4.2. Tissue Collection
Mice were anaesthetised with 0.6 mL/kg Pentobarbital administered via IP. Anaesthesia was confirmed by a pedal reflex test. Animals were perfused with 0.1 M phosphate-buffered saline (PBS, pH 7.4) and 4% formaldehyde (PFA diluted in PBS, F8775; Sigma Aldrich, Gillingham, UK). For embryonic brain collection, embryos were decapitated under Schedule 1 and the brain was dissected immediately. Embryonic and postnatal brains were removed and post-fixed in 4% PFA overnight at 4 °C and were transferred to 1× PBS with 0.05% sodium azide (26628-22-8; Sigma Aldrich) the following day and stored at 4 °C until further usage. PFA-fixed brains were embedded in 5% agarose (Bioline, DM50-113D, London, UK) and cut with a vibrating microtome (VT1000S, Leica Systems, Wetzlar, Germany) into 50 μm thick coronal sections.
4.3. CNO
Clozapine-N-oxide dihydrochloride (Torcis, 6329) was used to prepare CNO solution. CNO solution was prepared under sterile conditions and passed through a Millipore filter. CNO was kept at −20 °C and defrosted on the day of use and diluted using sterile saline. Inhibitory DREADD mice were injected with 5 mg/kg CNO or saline. Excitatory DREADD mice were injected with 10 mg/kg CNO or saline.
4.4. Immunohistochemistry and Imaging
Free-floating brain sections were blocked with 2–10% normal goat serum (Sigma Aldrich, Gillingham, UK) with or without 0.2–0.3% TritonX-100 (Sigma Aldrich, Gillingham, UK) in PBS (blocking solution, 2 h at RT) and incubated with one of the following primary antibody combinations: rabbit anti-T14 (1:500, T14 validation Rocha et al., 2023 [21]); rabbit anti-T14 (1:500) and guinea pig anti-vGlut1 (1:500, Merck Millipore AB5905, Gillingham, UK); rabbit anti-T14 (1:500) and guinea pig anti-vGlut2 (1:500, Merck Millipore AB2251).
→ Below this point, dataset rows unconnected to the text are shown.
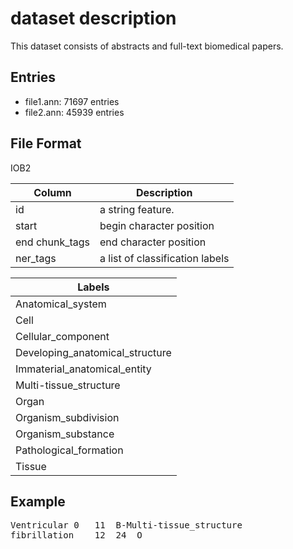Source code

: # dataset description
This dataset consists of abstracts and full-text biomedical papers.

## Entries
* file1.ann: 71697 entries
* file2.ann:  45939 entries

## File Format
IOB2 

| Column | Description        |
| ----- | ------------------ |
|id | a string feature. |
| start | begin character position |
| end chunk_tags| end character position|
|ner_tags| a list of classification labels|


| Labels |
| ------ |
|Anatomical_system 
|Cell
|Cellular_component
|Developing_anatomical_structure
|Immaterial_anatomical_entity
|Multi-tissue_structure
|Organ
|Organism_subdivision
|Organism_substance
|Pathological_formation
|Tissue


## Example
<pre>
Ventricular	0	11	B-Multi-tissue_structure
fibrillation	12	24	O
</pre>
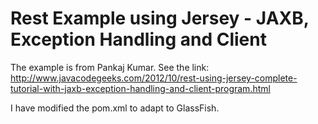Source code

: Rest Example using Jersey - JAXB, Exception Handling and Client
===============================================================

The example is from Pankaj Kumar. 
See the link: http://www.javacodegeeks.com/2012/10/rest-using-jersey-complete-tutorial-with-jaxb-exception-handling-and-client-program.html

I have modified the pom.xml to adapt to GlassFish.
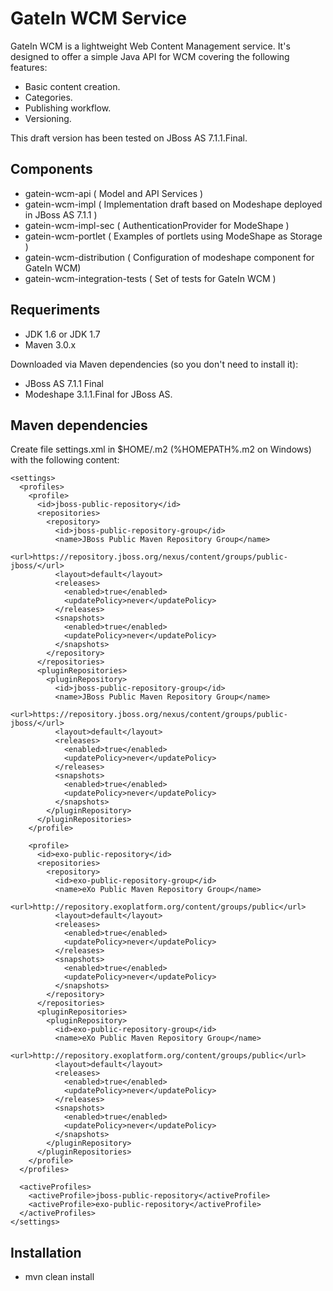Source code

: GateIn WCM Service
==================

GateIn WCM is a lightweight Web Content Management service.
It's designed to offer a simple Java API for WCM covering the following features:

- Basic content creation.
- Categories.
- Publishing workflow.
- Versioning.

This draft version has been tested on JBoss AS 7.1.1.Final.

Components
----------

- gatein-wcm-api ( Model and API Services )
- gatein-wcm-impl ( Implementation draft based on Modeshape deployed in JBoss AS 7.1.1 )
- gatein-wcm-impl-sec ( AuthenticationProvider for ModeShape )
- gatein-wcm-portlet ( Examples of portlets using ModeShape as Storage )
- gatein-wcm-distribution ( Configuration of modeshape component for GateIn WCM)
- gatein-wcm-integration-tests ( Set of tests for GateIn WCM )

Requeriments
------------

- JDK 1.6 or JDK 1.7
- Maven 3.0.x

Downloaded via Maven dependencies (so you don't need to install it):

- JBoss AS 7.1.1 Final
- Modeshape 3.1.1.Final for JBoss AS.

Maven dependencies
------------------

Create file settings.xml in $HOME/.m2  (%HOMEPATH%\.m2 on Windows) with the following content:

	<settings>
	  <profiles>
	    <profile>
	      <id>jboss-public-repository</id>
	      <repositories>
	        <repository>
	          <id>jboss-public-repository-group</id>
	          <name>JBoss Public Maven Repository Group</name>
	          <url>https://repository.jboss.org/nexus/content/groups/public-jboss/</url>
	          <layout>default</layout>
	          <releases>
	            <enabled>true</enabled>
	            <updatePolicy>never</updatePolicy>
	          </releases>
	          <snapshots>
	            <enabled>true</enabled>
	            <updatePolicy>never</updatePolicy>
	          </snapshots>
	        </repository>
	      </repositories>
	      <pluginRepositories>
	        <pluginRepository>
	          <id>jboss-public-repository-group</id>
	          <name>JBoss Public Maven Repository Group</name>
	          <url>https://repository.jboss.org/nexus/content/groups/public-jboss/</url>
	          <layout>default</layout>
	          <releases>
	            <enabled>true</enabled>
	            <updatePolicy>never</updatePolicy>
	          </releases>
	          <snapshots>
	            <enabled>true</enabled>
	            <updatePolicy>never</updatePolicy>
	          </snapshots>
	        </pluginRepository>
	      </pluginRepositories>
	    </profile>

	    <profile>
	      <id>exo-public-repository</id>
	      <repositories>
	        <repository>
	          <id>exo-public-repository-group</id>
	          <name>eXo Public Maven Repository Group</name>
	          <url>http://repository.exoplatform.org/content/groups/public</url>
	          <layout>default</layout>
	          <releases>
	            <enabled>true</enabled>
	            <updatePolicy>never</updatePolicy>
	          </releases>
	          <snapshots>
	            <enabled>true</enabled>
	            <updatePolicy>never</updatePolicy>
	          </snapshots>
	        </repository>
	      </repositories>
	      <pluginRepositories>
	        <pluginRepository>
	          <id>exo-public-repository-group</id>
	          <name>eXo Public Maven Repository Group</name>
	          <url>http://repository.exoplatform.org/content/groups/public</url>
	          <layout>default</layout>
	          <releases>
	            <enabled>true</enabled>
	            <updatePolicy>never</updatePolicy>
	          </releases>
	          <snapshots>
	            <enabled>true</enabled>
	            <updatePolicy>never</updatePolicy>
	          </snapshots>
	        </pluginRepository>
	      </pluginRepositories>
	    </profile>
	  </profiles>

	  <activeProfiles>
	    <activeProfile>jboss-public-repository</activeProfile>
	    <activeProfile>exo-public-repository</activeProfile>
	  </activeProfiles>
	</settings>

Installation
------------

- mvn clean install
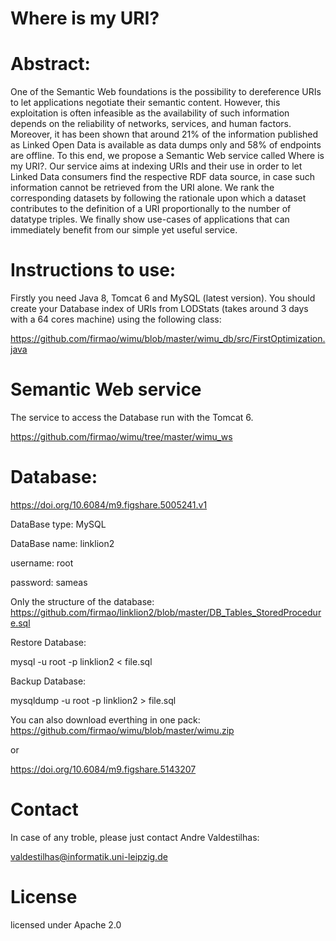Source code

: # Where is my URI?

# Abstract:
One of the Semantic Web foundations is the possibility to dereference URIs to let applications negotiate their semantic content.
However, this exploitation is often infeasible as the availability of such information depends on the reliability of networks, services, and human factors.
Moreover, it has been shown that around 21% of the information published as Linked Open Data is available as data dumps only and 58% of endpoints are offline.
To this end, we propose a Semantic Web service called Where is my URI?.
Our service aims at indexing URIs and their use in order to let Linked Data consumers find the respective RDF data source, in case such information cannot be retrieved from the URI alone.
We rank the corresponding datasets by following the rationale upon which a dataset contributes to the definition of a URI proportionally to the number of datatype triples.
We finally show use-cases of applications that can immediately benefit from our simple yet useful service.

# Instructions to use:
Firstly you need Java 8, Tomcat 6 and MySQL (latest version).
You should create your Database index of URIs from LODStats (takes around 3 days with a 64 cores machine) using the following class:

https://github.com/firmao/wimu/blob/master/wimu_db/src/FirstOptimization.java

# Semantic Web service
The service to access the Database run with the Tomcat 6.

https://github.com/firmao/wimu/tree/master/wimu_ws

# Database:
https://doi.org/10.6084/m9.figshare.5005241.v1

DataBase type: MySQL

DataBase name: linklion2

username: root

password: sameas

Only the structure of the database:
https://github.com/firmao/linklion2/blob/master/DB_Tables_StoredProcedure.sql

Restore Database:

mysql -u root -p linklion2 < file.sql

Backup Database:

mysqldump -u root -p linklion2 > file.sql

You can also download everthing in one pack:
https://github.com/firmao/wimu/blob/master/wimu.zip

or

https://doi.org/10.6084/m9.figshare.5143207

# Contact
In case of any troble, please just contact Andre Valdestilhas:

valdestilhas@informatik.uni-leipzig.de

# License

licensed under Apache 2.0
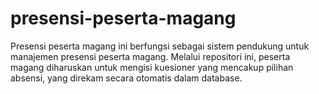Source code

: # presensi-peserta-magang
Presensi peserta magang ini berfungsi sebagai sistem pendukung untuk manajemen presensi peserta magang. Melalui repositori ini, peserta magang diharuskan untuk mengisi kuesioner yang mencakup pilihan absensi, yang direkam secara otomatis dalam database.
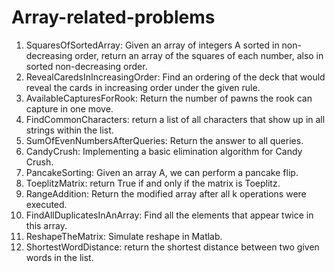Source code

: # Array-related-problems

1. SquaresOfSortedArray: Given an array of integers A sorted in non-decreasing order, return an array of the squares of each number, also in sorted non-decreasing order.
2. RevealCaredsInIncreasingOrder: Find an ordering of the deck that would reveal the cards in increasing order under the given rule.
3. AvailableCapturesForRook: Return the number of pawns the rook can capture in one move.
4. FindCommonCharacters: return a list of all characters that show up in all strings within the list.
5. SumOfEvenNumbersAfterQueries: Return the answer to all queries.
6. CandyCrush: Implementing a basic elimination algorithm for Candy Crush.
7. PancakeSorting: Given an array A, we can perform a pancake flip.
8. ToeplitzMatrix: return True if and only if the matrix is Toeplitz.
9. RangeAddition: Return the modified array after all k operations were executed.
10. FindAllDuplicatesInAnArray: Find all the elements that appear twice in this array.
11. ReshapeTheMatrix: Simulate reshape in Matlab.
12. ShortestWordDistance: return the shortest distance between two given words in the list.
Primary antibody combinations underwent overnight, 20 or 48 h incubation at 4 °C. Sections were then washed in 0.1 M PBS before incubating with secondary antibodies (goat anti-rabbit A488 (1:500, ThermoFisher A11034, Oxford, UK); goat anti-guinea pig A633 (1:500, Molecular Probes A21105, Eugene, OR, USA)) in blocking solution at room temperature for 2 h. Immunolabelled sections were counterstained with DAPI (1:1000, Invitrogen D1306, Paisley, UK) mounted with FluorSaveTM (Merck Millipore 345789, Gillingham, UK) and imaged as described below.
4.5. Imaging
4.5.1. Laser-Scanning Confocal Microscopy
All imaging and analysis were carried out blind to the animal age, genotype, and condition (with or without triton). To evaluate T14 immunoreactivity in brain sections with and without triton in the primary motor cortex (M1) (n = 3 images/animal), striatum (STR) (n = 3 images/animal), and substantia nigra (SN) (n = 3 images/animal), immunolabeled sections were imaged with a laser-scanning confocal microscope (Zeiss LSM710, Oberkonchen, Germany) using 20×/0.6 air objective and 1x optical zoom at 0.42 μm pixel size, and frame size 1024 × 1024. To examine T14 immunoreactive puncta density, size and co-localisation with vGlut1 or vGlut2 in M1 layer 5, STR and SN (n = 3 images/animal) immunolabeled sections were imaged with a laser-scanning confocal microscope (Zeiss LSM710, Oberkonchen, Germany) using 63×/1.4NA oil-immersion objective and 2× optical zoom.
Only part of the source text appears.